The Jurassic Yan ’an Formation in the southwestern margin of Ordos Basin has developed many sets of coal-associated and non-associated mudstone as well as oil shale. Different analytical methods including total organic carbon (TOC), Rock-Eval pyrolysis, and conventional biomarker analyses were applied on the mudstone, the coal and the oil shale extracts to unravel their organic geochemical characteristics and the paleo depositional environment. Results reveal that all the source rock samples are immature to mature with good petroleum generation potentials. The redox environment is generally reducing. The organic matter input is mainly terrestrial higher plants. The low Ga/C30 hopane ratio of all the samples indicate the low salinity of the paleo-water column. The oil shale samples show much higher thermal maturity than the coals and mudstones as indicated by the higher C31 homohopane isomerization indexes, C32 homohopane isomerization indexes and the C29 sterane ααα20S/(S + R) ratios. The depositional environment of the oil shale is more reduced compared to the coals and mudstones as can be reflected by the low oxygen index and the higher C35 hopane/(C31-C35 homohopanes) ratios. Thus, the oil shale layers should be the target of the next exploration and development. And the Oil shale and coal can be exploited simultaneously in Pengyang area.

1 Introduction

Ordos basin is one of the most important coal-bearing and hydrocarbon-bearing basin in China. In recent years, a series of new reservoirs have been discovered in Pengyang area in the southwest of the basin, which makes the southwest area of the basin gradually become an important exploration zone (Liu et al., 2020).

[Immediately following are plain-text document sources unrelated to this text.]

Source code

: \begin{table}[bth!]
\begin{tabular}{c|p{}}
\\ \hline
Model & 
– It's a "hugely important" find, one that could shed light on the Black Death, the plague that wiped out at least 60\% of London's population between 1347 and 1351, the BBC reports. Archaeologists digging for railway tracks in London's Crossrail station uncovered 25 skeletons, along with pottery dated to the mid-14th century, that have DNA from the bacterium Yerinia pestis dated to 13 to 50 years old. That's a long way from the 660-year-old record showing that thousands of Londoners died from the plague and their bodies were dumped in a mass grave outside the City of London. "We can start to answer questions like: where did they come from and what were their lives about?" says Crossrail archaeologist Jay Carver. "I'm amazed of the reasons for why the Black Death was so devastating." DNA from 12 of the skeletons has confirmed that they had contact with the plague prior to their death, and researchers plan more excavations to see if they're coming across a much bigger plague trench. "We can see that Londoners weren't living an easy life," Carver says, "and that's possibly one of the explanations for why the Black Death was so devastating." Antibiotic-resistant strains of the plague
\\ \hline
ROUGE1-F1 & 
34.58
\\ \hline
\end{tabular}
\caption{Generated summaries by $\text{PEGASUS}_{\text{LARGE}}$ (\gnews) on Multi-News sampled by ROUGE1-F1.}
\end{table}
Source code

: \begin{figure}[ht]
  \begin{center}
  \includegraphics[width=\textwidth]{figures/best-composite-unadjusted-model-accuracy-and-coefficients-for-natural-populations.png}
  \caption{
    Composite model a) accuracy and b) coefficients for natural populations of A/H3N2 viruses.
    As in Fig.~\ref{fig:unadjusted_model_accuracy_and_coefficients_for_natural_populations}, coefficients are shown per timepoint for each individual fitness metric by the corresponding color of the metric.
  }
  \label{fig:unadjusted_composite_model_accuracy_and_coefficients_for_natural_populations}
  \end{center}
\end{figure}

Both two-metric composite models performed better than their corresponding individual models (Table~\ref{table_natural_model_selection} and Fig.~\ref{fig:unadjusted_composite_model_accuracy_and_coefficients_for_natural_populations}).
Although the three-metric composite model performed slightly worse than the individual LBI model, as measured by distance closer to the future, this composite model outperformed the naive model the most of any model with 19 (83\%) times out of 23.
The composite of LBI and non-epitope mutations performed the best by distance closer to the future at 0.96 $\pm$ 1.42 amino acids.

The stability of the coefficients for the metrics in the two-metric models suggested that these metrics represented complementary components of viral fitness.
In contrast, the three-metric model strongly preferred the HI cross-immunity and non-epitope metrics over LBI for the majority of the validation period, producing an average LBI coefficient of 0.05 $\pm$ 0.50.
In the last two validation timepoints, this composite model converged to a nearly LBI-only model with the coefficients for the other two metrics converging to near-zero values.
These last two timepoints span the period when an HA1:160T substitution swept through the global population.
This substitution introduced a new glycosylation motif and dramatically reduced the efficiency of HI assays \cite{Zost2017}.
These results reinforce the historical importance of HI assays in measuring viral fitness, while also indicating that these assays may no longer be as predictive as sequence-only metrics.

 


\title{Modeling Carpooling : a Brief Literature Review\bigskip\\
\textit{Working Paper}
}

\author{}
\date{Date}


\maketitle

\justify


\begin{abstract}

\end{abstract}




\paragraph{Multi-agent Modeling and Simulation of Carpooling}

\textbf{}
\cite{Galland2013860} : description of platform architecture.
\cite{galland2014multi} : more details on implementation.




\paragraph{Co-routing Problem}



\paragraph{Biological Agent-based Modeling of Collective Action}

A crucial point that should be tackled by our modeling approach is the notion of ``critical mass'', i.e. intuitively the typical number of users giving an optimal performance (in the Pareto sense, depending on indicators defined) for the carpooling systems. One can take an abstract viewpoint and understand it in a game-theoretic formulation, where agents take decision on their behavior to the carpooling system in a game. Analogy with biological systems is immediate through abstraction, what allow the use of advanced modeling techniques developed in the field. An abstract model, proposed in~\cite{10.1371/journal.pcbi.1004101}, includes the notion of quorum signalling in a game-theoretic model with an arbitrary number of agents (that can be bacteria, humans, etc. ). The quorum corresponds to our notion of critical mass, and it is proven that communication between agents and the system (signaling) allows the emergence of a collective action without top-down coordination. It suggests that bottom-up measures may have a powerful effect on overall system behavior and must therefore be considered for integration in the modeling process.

The main oil-bearing strata in Pengyang area are the third member of Triassic Chang Yanchang Formation and the lower part of Jurassic Yan ’an Formation (Li et al., 2022; Yu et al., 2012). Therefore, previous studies mainly focus on the characteristics of sedimentary reservoirs of Yanchang and Yan ’an Formations in this area. It has been concluded that the size of Yan ’an Formation reservoir in this area is small and the exploration is difficult, but the reservoir has good physical property and high productivity (Guo et al., 2008; Liu et al., 2010; Wu et al., 2009; Yu et al., 2012; Zheng et al., 2021).

A large set of coal seams, mudstone and oil shale also developed in Yan ’an Formation in Pengyang area. However, concerns mainly focus on the exploration and development of coal resources, researches on the oil shale in this area were very rare (Du et al., 2024; Yang et al., 2024). With the increasing development of the oil shale exploitation and extraction technology, more attention has been paid on the oil shale. The thick oil shale often appears as the top and bottom of coal seam or interbedded with coal seam in this area. As the main source rock of Mesozoic in Ordos Basin, the oil shale in Yan ’an Formation has attracted more and more attention (Hai et al., 2022; He et al., 2022; Liu et al., 2010; Yang et al., 2024).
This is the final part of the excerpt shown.